SHORT Double Precision MFLOP/s

EVENTSET
FIXC0 INSTR_RETIRED_ANY
FIXC1 CPU_CLK_UNHALTED_CORE
FIXC2 CPU_CLK_UNHALTED_REF
PMC0  UOPS_RETIRED_SCALAR_SIMD
PMC1  UOPS_RETIRED_PACKED_SIMD

METRICS
Runtime (RDTSC) [s] time
Runtime unhalted [s] FIXC1*inverseClock
Clock [MHz]  1.E-06*(FIXC1/FIXC2)/inverseClock
CPI  FIXC1/FIXC0
DP [MFLOP/s] (SSE assumed) 1.0E-06*((PMC1*2.0)+PMC0)/time
DP [MFLOP/s] (AVX assumed) 1.0E-06*((PMC1*4.0)+PMC0)/time
DP [MFLOP/s] (AVX512 assumed) 1.0E-06*((PMC1*8.0)+PMC0)/time
Packed [MUOPS/s]   1.0E-06*(PMC1)/time
Scalar [MUOPS/s] 1.0E-06*PMC0/time

LONG
Formulas:
DP [MFLOP/s] (SSE assumed) = 1.0E-06*(UOPS_RETIRED_PACKED_SIMD*2+UOPS_RETIRED_SCALAR_SIMD)/runtime
DP [MFLOP/s] (AVX assumed) = 1.0E-06*(UOPS_RETIRED_PACKED_SIMD*4+UOPS_RETIRED_SCALAR_SIMD)/runtime
DP [MFLOP/s] (AVX512 assumed) = 1.0E-06*(UOPS_RETIRED_PACKED_SIMD*8+UOPS_RETIRED_SCALAR_SIMD)/runtime
Packed [MUOPS/s] = 1.0E-06*(UOPS_RETIRED_PACKED_SIMD)/runtime
Scalar [MUOPS/s] = 1.0E-06*UOPS_RETIRED_SCALAR_SIMD/runtime
-
AVX/SSE scalar and packed double precision FLOP rates.
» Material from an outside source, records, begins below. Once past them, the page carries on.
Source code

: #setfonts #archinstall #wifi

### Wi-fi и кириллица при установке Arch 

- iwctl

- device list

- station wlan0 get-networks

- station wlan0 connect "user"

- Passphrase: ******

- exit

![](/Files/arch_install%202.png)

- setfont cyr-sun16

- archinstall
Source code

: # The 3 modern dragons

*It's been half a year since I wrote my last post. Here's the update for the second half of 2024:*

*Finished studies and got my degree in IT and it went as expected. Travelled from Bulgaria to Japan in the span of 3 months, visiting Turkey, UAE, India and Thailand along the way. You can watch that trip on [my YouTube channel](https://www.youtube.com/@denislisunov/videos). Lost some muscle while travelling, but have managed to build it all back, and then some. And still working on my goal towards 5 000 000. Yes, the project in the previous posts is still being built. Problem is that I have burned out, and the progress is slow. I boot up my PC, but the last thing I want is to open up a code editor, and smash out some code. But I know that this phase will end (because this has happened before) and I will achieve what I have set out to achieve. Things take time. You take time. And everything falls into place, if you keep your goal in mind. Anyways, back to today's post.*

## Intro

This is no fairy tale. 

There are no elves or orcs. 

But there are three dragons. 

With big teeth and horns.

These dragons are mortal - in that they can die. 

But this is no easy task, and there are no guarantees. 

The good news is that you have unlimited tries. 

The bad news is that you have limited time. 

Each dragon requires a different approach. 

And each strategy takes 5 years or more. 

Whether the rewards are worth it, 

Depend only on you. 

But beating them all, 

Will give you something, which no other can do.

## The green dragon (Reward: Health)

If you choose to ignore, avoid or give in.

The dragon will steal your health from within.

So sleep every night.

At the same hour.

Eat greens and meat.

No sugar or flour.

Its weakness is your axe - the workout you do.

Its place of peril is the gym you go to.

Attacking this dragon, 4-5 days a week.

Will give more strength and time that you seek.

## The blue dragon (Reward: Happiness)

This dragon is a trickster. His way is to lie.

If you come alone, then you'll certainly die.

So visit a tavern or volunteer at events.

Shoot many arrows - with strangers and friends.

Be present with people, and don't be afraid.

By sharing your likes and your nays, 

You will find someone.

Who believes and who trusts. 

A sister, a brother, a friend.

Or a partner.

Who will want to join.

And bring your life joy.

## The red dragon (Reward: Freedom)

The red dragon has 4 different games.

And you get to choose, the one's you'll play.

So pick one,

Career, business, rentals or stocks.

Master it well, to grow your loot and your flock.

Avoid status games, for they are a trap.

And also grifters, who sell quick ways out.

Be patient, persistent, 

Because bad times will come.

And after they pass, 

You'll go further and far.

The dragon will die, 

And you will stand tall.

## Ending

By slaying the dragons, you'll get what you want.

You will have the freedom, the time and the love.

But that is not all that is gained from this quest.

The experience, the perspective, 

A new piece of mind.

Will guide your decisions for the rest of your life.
The Xeon Phi (Knights Landing) provides
no possibility to differentiate between double and single precision FLOP/s. Therefore, we only
assume that the printed [MFLOP/s] value is for double-precision code. Moreover, there is no way
to distinguish between SSE, AVX or AVX512 packed SIMD operations. Therefore, this group prints
out the [MFLOP/s] for different SIMD techniques.
WARNING: The events also count for integer arithmetics